Zimbabwe’s experience provides useful lessons in this regard. In ’Forging (Un)democratic Resource Governance Systems from the Relic of Zimbabwe’s Colonial Past’, Alois Mandondo at the University of Zimbabwe traces recent efforts to decentralize natural resource management back to the policies of indirect rule under the colonial regime. During the colonial period, the national government made native chiefs and headmen responsible for enforcing certain environmental regulations. But the rules themselves did not reflect local interests and the government used the system to further colonial objectives, often at the expense of the native population. Native farmers were forced to cease commercial logging, reduce their cattle herds, and provide free labor for soil conservation activities.

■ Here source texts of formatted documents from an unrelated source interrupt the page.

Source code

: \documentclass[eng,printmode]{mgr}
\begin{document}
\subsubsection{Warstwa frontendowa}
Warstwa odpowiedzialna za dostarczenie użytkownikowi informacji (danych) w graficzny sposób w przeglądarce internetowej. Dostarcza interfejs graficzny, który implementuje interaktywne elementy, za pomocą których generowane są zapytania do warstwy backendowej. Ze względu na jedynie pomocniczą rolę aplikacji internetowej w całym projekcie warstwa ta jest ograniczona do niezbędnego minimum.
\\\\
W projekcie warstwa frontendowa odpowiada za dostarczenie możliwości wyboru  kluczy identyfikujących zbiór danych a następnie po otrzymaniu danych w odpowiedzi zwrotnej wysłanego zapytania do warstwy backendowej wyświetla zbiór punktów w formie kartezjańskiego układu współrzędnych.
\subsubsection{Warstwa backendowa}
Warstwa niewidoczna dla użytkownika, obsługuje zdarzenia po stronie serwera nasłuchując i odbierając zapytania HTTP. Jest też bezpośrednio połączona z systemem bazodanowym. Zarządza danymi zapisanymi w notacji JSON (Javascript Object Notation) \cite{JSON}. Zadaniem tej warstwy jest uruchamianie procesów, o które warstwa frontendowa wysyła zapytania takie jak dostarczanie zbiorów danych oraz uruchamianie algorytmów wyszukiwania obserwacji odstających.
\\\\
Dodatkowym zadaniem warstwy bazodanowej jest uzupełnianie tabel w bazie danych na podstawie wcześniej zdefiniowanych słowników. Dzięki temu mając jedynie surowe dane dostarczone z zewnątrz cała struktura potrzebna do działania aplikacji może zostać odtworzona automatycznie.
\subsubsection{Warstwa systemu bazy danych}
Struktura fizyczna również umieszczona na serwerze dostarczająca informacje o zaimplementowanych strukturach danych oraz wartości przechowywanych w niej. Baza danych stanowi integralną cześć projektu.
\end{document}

Mandondo argues that this sort of approach has carried up to the present. Since independence in 1980, local authorities have continued to serve largely at the whim of the national leaders of the ruling party. They are more accountable to party bosses than to their local constituencies. The Rural District Council Act of 1988 gave district governments the right to enact land use and conservation laws; but most simply adopted the model by-laws prepared by the national government. Communities have had few opportunities to participate in creating the new rules, even though the government expects them to cooperate with the council representatives who enforce the rules. As part of the well-known CAMPFIRE program local communities are supposed to receive at least 50% of the revenues from wildlife safaris. Nevertheless, District Councils have been reluctant to allow the communities to control those funds. More recently, the Traditional
Leaders Act of 1998 charged village headmen with enforcing environmental and conservation regulations. Theoretically, this was supposed to increase local control. In practice, there has been little progress in allowing communities to set their own rules, generate revenues from the natural resources, and democratically-elect their own representatives.